One of my favorite movies to watch is Dance Me Outside. It has humor, love, Native language, and death.
We Native people love to joke around and laugh. We love hard and we try to incorporate our Native language into our everyday life, even if it’s just a few words here and there. We also must deal with the deaths of murdered or missing people from our communities, bringing our communities closer together. We realize that we must be strong and look after one another.
I think it’s important for people to see our everyday experiences and struggles because not everyone knows we still exist, or they think we’re all drunks and can’t support ourselves. But I’m here to tell you it’s not true. Many people don’t go out of their way to see how others live, so we’ll do what we do best and tell stories about our way of life and hope we can catch a listening ear along the way.
This song is a beautiful homage to a special city and Samantha’s vocals are entrancing. You’ll hear this once and want to listen to it again and again. I’ve been her fan since 2008 and only afterwards did I find out she’s Choctaw!
This film is special to me because I believe it brings awareness and pays respect to the historical importance of my tribe’s chief, Sitting Bull. I like that it is a vivid and visual depiction of an important historical event that complements the traditional Lakota oral story representation.
The film is told from different perspectives.
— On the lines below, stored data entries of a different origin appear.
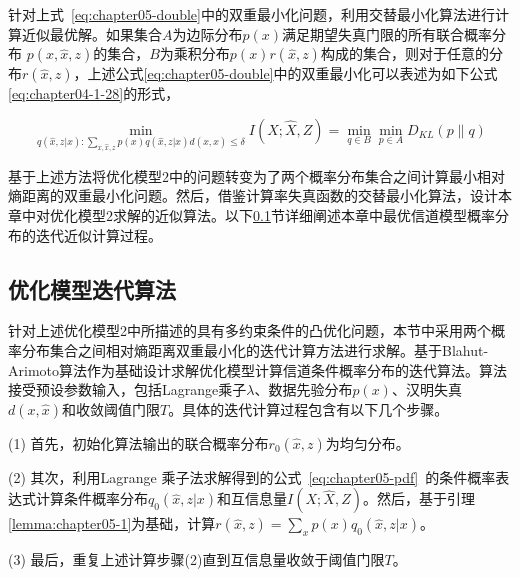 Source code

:针对上式~\ref{eq:chapter05-double}中的双重最小化问题，利用交替最小化算法进行计算近似最优解。如果集合$A$为边际分布$p(x)$满足期望失真门限的所有联合概率分布 $p(x,\hat{x},z)$的集合，$B$为乘积分布$p(x)r(\hat{x},z)$构成的集合，则对于任意的分布$r(\hat{x},z)$，上述公式\ref{eq:chapter05-double}中的双重最小化可以表述为如下公式\ref{eq:chapter04-1-28}的形式，

\begin{equation}\label{eq:chapter04-1-28}
	\min_{q(\hat{x},z|x):\sum_{x,\hat{x},z}p(x)q(\hat{x},z|x)d(x,\hat{x})\leq  \delta } I(X;\hat{X},Z)=\min_{q \in B}\min_{p \in A} D_{KL}(p\parallel q)
\end{equation}

基于上述方法将优化模型$2$中的问题转变为了两个概率分布集合之间计算最小相对熵距离的双重最小化问题。然后，借鉴计算率失真函数的交替最小化算法\cite{csiszar1984information,csiszar1974on}，设计本章中对优化模型$2$求解的近似算法。以下\ref{sec:chapter04-algorithm}节详细阐述本章中最优信道模型概率分布的迭代近似计算过程。

\subsection{优化模型迭代算法}\label{sec:chapter04-algorithm}

针对上述优化模型2中所描述的具有多约束条件的凸优化问题，本节中采用两个概率分布集合之间相对熵距离双重最小化的迭代计算方法进行求解。基于Blahut-Arimoto算法作为基础设计求解优化模型计算信道条件概率分布的迭代算法。算法接受预设参数输入，包括Lagrange乘子$\lambda$、数据先验分布$p(x)$、汉明失真$d(x,\hat{x})$和收敛阈值门限$T$。具体的迭代计算过程包含有以下几个步骤。

(1) 首先，初始化算法输出的联合概率分布$r_0(\hat{x},z)$为均匀分布。

(2) 其次，利用Lagrange 乘子法求解得到的公式~\ref{eq:chapter05-pdf}~的条件概率表达式计算条件概率分布$q_0(\hat{x},z|x)$和互信息量$I(X;\hat{X},Z)$。然后，基于引理\ref{lemma:chapter05-1}为基础，计算$r(\hat{x},z)=\sum_{x}p(x)q_0(\hat{x},z|x)$。

(3) 最后，重复上述计算步骤(2)直到互信息量收敛于阈值门限$T$。

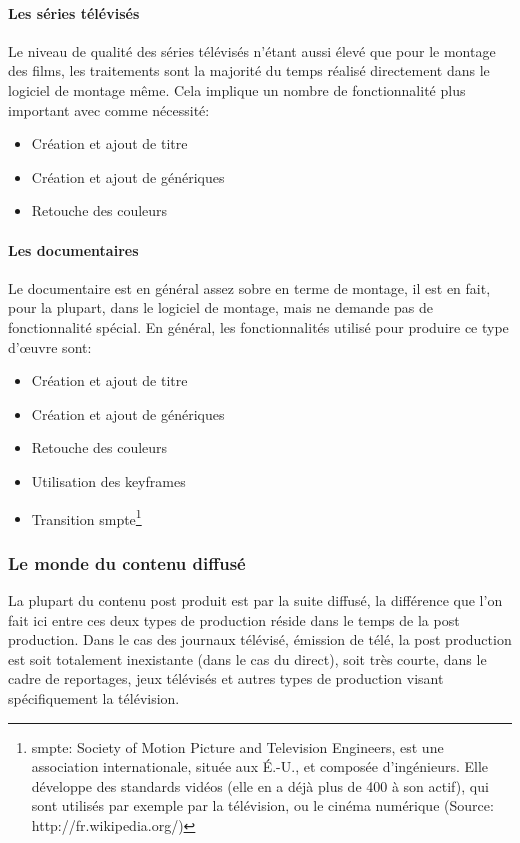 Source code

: 
\paragraph {Les séries télévisés}
Le niveau de qualité des séries télévisés n'étant aussi élevé que pour
le montage des films, les traitements sont la majorité du temps réalisé
directement dans le logiciel de montage même. Cela implique un nombre de
fonctionnalité plus important avec comme nécessité:
\begin{itemize}
  \item{Création et ajout de titre}
  \item{Création et ajout de génériques}
  \item{Retouche des couleurs}
\end{itemize}

\paragraph {Les documentaires}
Le documentaire est en général assez sobre en terme de montage, il est en
fait, pour la plupart, dans le logiciel de montage, mais ne demande pas
de fonctionnalité spécial. En général, les fonctionnalités utilisé
pour produire ce type d'œuvre sont:
\begin{itemize}
  \item{Création et ajout de titre}
  \item{Création et ajout de génériques}
  \item{Retouche des couleurs}
  \item{Utilisation des keyframes}
  \item{Transition smpte\footnote{smpte: Society of Motion Picture
    and Television Engineers, est une association internationale,
    située aux É.-U., et composée d'ingénieurs. Elle développe
    des standards vidéos (elle en a déjà plus de 400 à son actif),
    qui sont utilisés par exemple par la télévision, ou le cinéma numérique
    (Source: http://fr.wikipedia.org/)}}
\end{itemize}

\subsubsection{Le monde du contenu diffusé}

La plupart du contenu post produit est par la suite diffusé, la différence que l'on
fait ici entre ces deux types de production réside dans le temps de la post production.
Dans le cas des journaux télévisé, émission de télé, la post production est soit totalement
inexistante (dans le cas du direct), soit très courte, dans le cadre de reportages, jeux télévisés
et autres types de production visant spécifiquement la télévision.

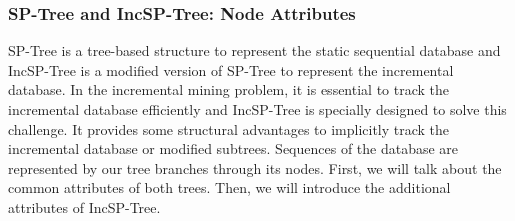 \subsubsection{SP-Tree and IncSP-Tree: Node Attributes} \label{section:node_attribute}
SP-Tree is a tree-based structure to represent the static sequential database and IncSP-Tree is a modified version of SP-Tree to represent the incremental database. In the incremental mining problem, it is essential to track the incremental database efficiently and IncSP-Tree is specially designed to solve this challenge. It provides some structural advantages to implicitly track the incremental database or modified subtrees. Sequences of the database are represented by our tree branches through its nodes. First, we will talk about the common attributes of both trees. Then, we will introduce the additional attributes of IncSP-Tree.
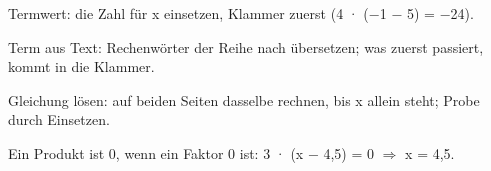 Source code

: \documentclass[11pt]{article}
\newcommand{\gkern}[1]{\par\addvspace{14pt}\Needspace*{6\baselineskip}\noindent{\bfseries Kern}\par\nobreak\smallskip
  {\small\raggedright #1\par}}
\begin{document}
\gkern{Termwert: die Zahl für x einsetzen, Klammer zuerst (4 · ($-$1 $-$ 5) = $-$24).\par\smallskip\noindent Term aus Text: Rechenwörter der Reihe nach übersetzen; was zuerst passiert, kommt in die Klammer.\par\smallskip\noindent Gleichung lösen: auf beiden Seiten dasselbe rechnen, bis x allein steht; Probe durch Einsetzen.\par\smallskip\noindent Ein Produkt ist 0, wenn ein Faktor 0 ist: 3 · (x $-$ 4,5) = 0 $\Rightarrow$ x = 4,5.}
\end{document}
Even though it varies from my understanding of Sitting Bull’s death, I still enjoyed it because it accurately showcases the struggles and hardships many Native Americans were experiencing at that time.
Come and Get Your Love reminds me of being a little girl, cruising around town with my grandmother, with Redbone on the radio, in a borrowed one-seater old Chevy pick-up truck. Not a lot of people know Redbone is a Native band. In the 1970s Native rock bands were unheard of. Because this song was such a hit and the band was Native, it really made an impression on me.
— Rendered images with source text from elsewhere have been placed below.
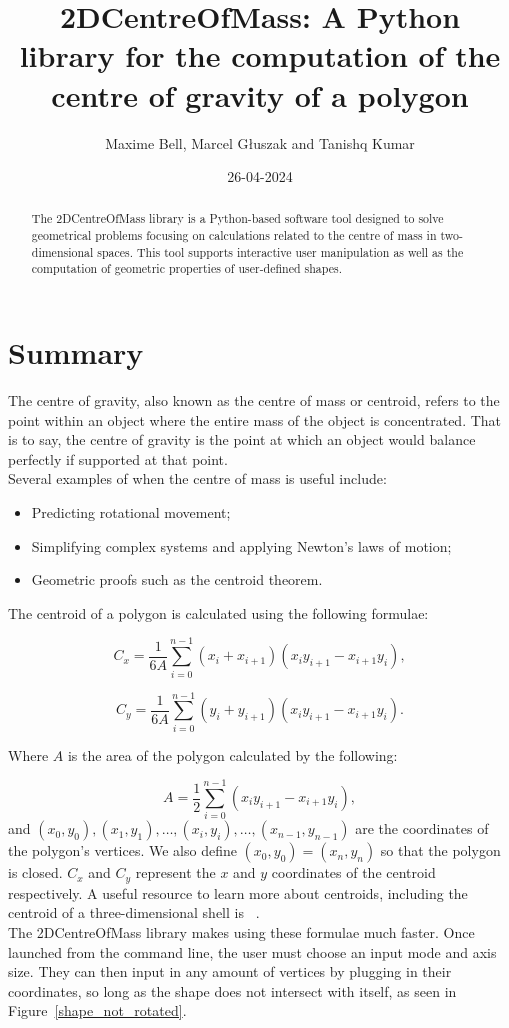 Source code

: \documentclass{article}
\title{2DCentreOfMass: A Python library for the computation of the centre of gravity of a polygon}
\author{Maxime Bell, Marcel Głuszak and Tanishq Kumar}
\date{26-04-2024}
\begin{document}
\maketitle

\begin{abstract}
    The 2DCentreOfMass library is a Python-based software tool designed to solve geometrical problems focusing on calculations related to the centre of mass in two-dimensional spaces. This tool supports interactive user manipulation as well as the computation of geometric properties of user-defined shapes. 
\end{abstract}

\section{Summary}
The centre of gravity, also known as the centre of mass or centroid, refers to the point within an object where the entire mass of the object is concentrated. That is to say, the centre of gravity is the point at which an object would balance perfectly if supported at that point.\\
Several examples of when the centre of mass is useful include:

\begin{itemize}
    \item Predicting rotational movement;
    \item Simplifying complex systems and applying Newton's laws of motion;
    \item Geometric proofs such as the centroid theorem.
\end{itemize}

The centroid of a polygon is calculated using the following formulae:

\[
C_x = \frac{1}{6A} \sum_{i=0}^{n-1} (x_i + x_{i+1})(x_i y_{i+1} - x_{i+1} y_i),
\]

\[
C_y = \frac{1}{6A} \sum_{i=0}^{n-1} (y_i + y_{i+1})(x_i y_{i+1} - x_{i+1} y_i).
\]

Where \(A\) is the area of the polygon calculated by the following:

\[
A = \frac{1}{2} \sum_{i=0}^{n-1} (x_i y_{i+1} - x_{i+1} y_i),
\]
 and
\(
(x_0,y_0), 
(x_1, y_1), 
\ldots, 
(x_i,y_i), 
\ldots,
(x_{n-1},y_{n-1})\) are the coordinates of the polygon's vertices. We also define \((x_0, y_0) = (x_n,y_n)\) so that the polygon is closed. \(C_x\) and \(C_y\) represent the \(x\) and \(y\) coordinates of the centroid respectively. A useful resource to learn more about centroids, including the centroid of a three-dimensional shell is ~\cite{bourke1988calculating}.\\
The 2DCentreOfMass library makes using these formulae much faster. Once launched from the command line, the user must choose an input mode and axis size. They can then input in any amount of vertices by plugging in their coordinates, so long as the shape does not intersect with itself, as seen in Figure~\ref{shape_not_rotated}.
\end{document}
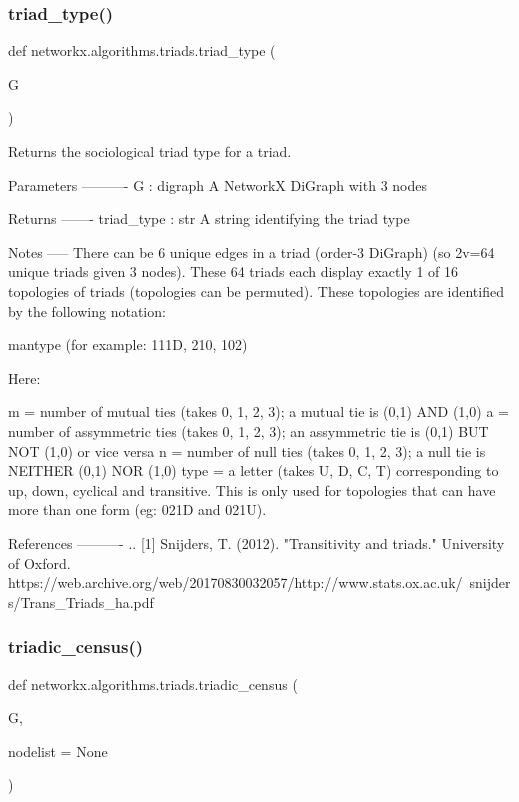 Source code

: \subsubsection{\texorpdfstring{triad\+\_\+type()}{triad\_type()}}
{\footnotesize\ttfamily def networkx.\+algorithms.\+triads.\+triad\+\_\+type (\begin{DoxyParamCaption}\item[{}]{G }\end{DoxyParamCaption})}

\begin{DoxyVerb}Returns the sociological triad type for a triad.

Parameters
----------
G : digraph
   A NetworkX DiGraph with 3 nodes

Returns
-------
triad_type : str
   A string identifying the triad type

Notes
-----
There can be 6 unique edges in a triad (order-3 DiGraph) (so 2^^6=64 unique
triads given 3 nodes). These 64 triads each display exactly 1 of 16
topologies of triads (topologies can be permuted). These topologies are
identified by the following notation:

{m}{a}{n}{type} (for example: 111D, 210, 102)

Here:

{m}     = number of mutual ties (takes 0, 1, 2, 3); a mutual tie is (0,1)
          AND (1,0)
{a}     = number of assymmetric ties (takes 0, 1, 2, 3); an assymmetric tie
          is (0,1) BUT NOT (1,0) or vice versa
{n}     = number of null ties (takes 0, 1, 2, 3); a null tie is NEITHER
          (0,1) NOR (1,0)
{type}  = a letter (takes U, D, C, T) corresponding to up, down, cyclical
          and transitive. This is only used for topologies that can have
          more than one form (eg: 021D and 021U).

References
----------
.. [1] Snijders, T. (2012). "Transitivity and triads." University of
    Oxford.
    https://web.archive.org/web/20170830032057/http://www.stats.ox.ac.uk/~snijders/Trans_Triads_ha.pdf
\end{DoxyVerb}
 \mbox{\label{namespacenetworkx_1_1algorithms_1_1triads_af7fe7f5b5c6cf60ccc70b1013322e44f}} 
\subsubsection{\texorpdfstring{triadic\+\_\+census()}{triadic\_census()}}
{\footnotesize\ttfamily def networkx.\+algorithms.\+triads.\+triadic\+\_\+census (\begin{DoxyParamCaption}\item[{}]{G,  }\item[{}]{nodelist = {\ttfamily None} }\end{DoxyParamCaption})}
My mother listened to “Anthem of the American Indian” so often, it felt more like a statement to me. I heard it so many times during my childhood I can still remember it very vividly. This song was made famous during the American Indian Movement (AIM), which was seen worldwide in highly publicized protests particularly within Native reservations and communities, shocking people around the U.S.
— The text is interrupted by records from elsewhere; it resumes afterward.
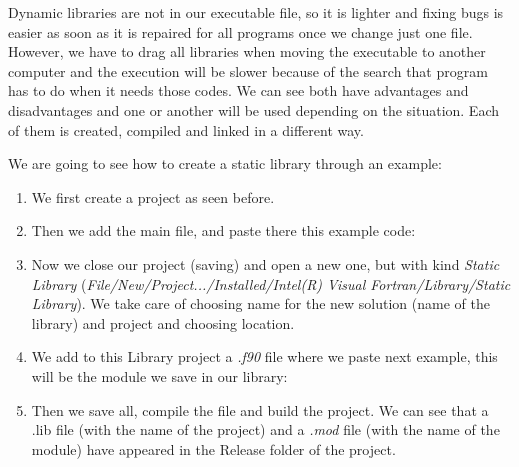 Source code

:\begin{itemize}
    Dynamic libraries are not in our executable file, so it is lighter and fixing bugs is easier as soon as it is repaired for all programs once we change just one file. However, we have to drag all libraries when moving the executable to another computer and the execution will be slower because of the search that program has to do when it needs those codes. We can see both have advantages and disadvantages and one or another will be used depending on the situation. Each of them is created, compiled and linked in a different way.
    
    We are going to see how to create a static library through an example:
    
    \begin{enumerate}
        \item We first create a project as seen before.
        \item Then we add the main file, and paste there this example code:
        
            \vspace{0.5cm}
            
            
        \item Now we close our project (saving) and open a new one, but with kind \textit{Static Library} (\textit{File/New/Project.../Installed/Intel(R) Visual Fortran/Library/Static Library}). We take care of choosing name for the new solution (name of the library) and project and choosing location.
        \item We add to this Library project a \textit{.f90} file where we paste next example, this will be the module we save in our library:
            
            \newpage
            \vspace{0.5cm}
            
               
        \item Then we save all, compile the file and build the project. We can see that a .lib file (with the name of the project) and a \textit{.mod} file (with the name of the module) have appeared in the Release folder of the project.
        
            \vspace{0.5cm}
            
        

\end{enumerate}
\end{itemize}
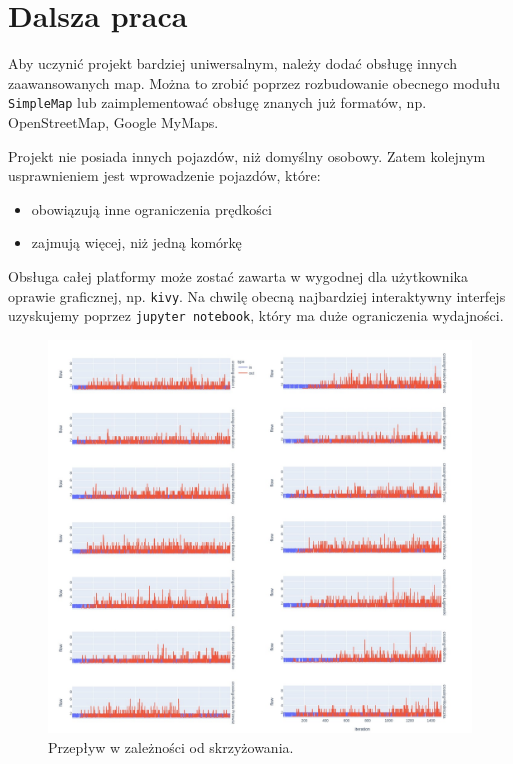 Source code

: \documentclass[a4paper,12pt]{article}
\begin{document}
    \section{Dalsza praca}
    Aby uczynić projekt bardziej uniwersalnym, należy dodać obsługę innych zaawansowanych map.
    Można to zrobić poprzez rozbudowanie obecnego modułu \texttt{SimpleMap} lub zaimplementować obsługę znanych już formatów, np. OpenStreetMap, Google MyMaps.
    
    Projekt nie posiada innych pojazdów, niż domyślny osobowy. Zatem kolejnym usprawnieniem jest wprowadzenie pojazdów, które: 
    \begin{itemize}
    	\item obowiązują inne ograniczenia prędkości
    	\item zajmują więcej, niż jedną komórkę
    \end{itemize}

	Obsługa całej platformy może zostać zawarta w wygodnej dla użytkownika oprawie graficznej, np. \texttt{kivy}. Na chwilę obecną najbardziej interaktywny interfejs uzyskujemy poprzez \texttt{jupyter notebook}, który ma duże ograniczenia wydajności.
	
	\begin{figure}[p]
		\centering
		\includegraphics[width=\linewidth]{img/note-inout-crossing.jpg}
		\caption{Przepływ w zależności od skrzyżowania.}
	\end{figure}
\end{document}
“Anthem of the American Indian” is almost five minutes long and was sung by the 1970s Native American group XIT. I remember the great harmony of Native American drums and the way my mother sang—it was extraordinary.
One verse has stood out to me until today, “I am who I am/ And who I said I was/ I am the image of myself/ I am Indian.” This verse speaks to me because it allows me to imagine what and who we are as Native Americans. I can still remember my mother singing this song and telling us stories about her days as an AIM activist.
We, as indigenous people, go through hardships and situations, but they aren’t permanent. The verse “Oh, great eagle king of the sky/ Lift our spirit up and carry us high/ Wings of strength that float along/ Take away the weak and make us strong” shows that we are strong through our beliefs. I am touched by the lyrics and this verse, when heard in the context of the song, shows we are as strong as the prayers that made us.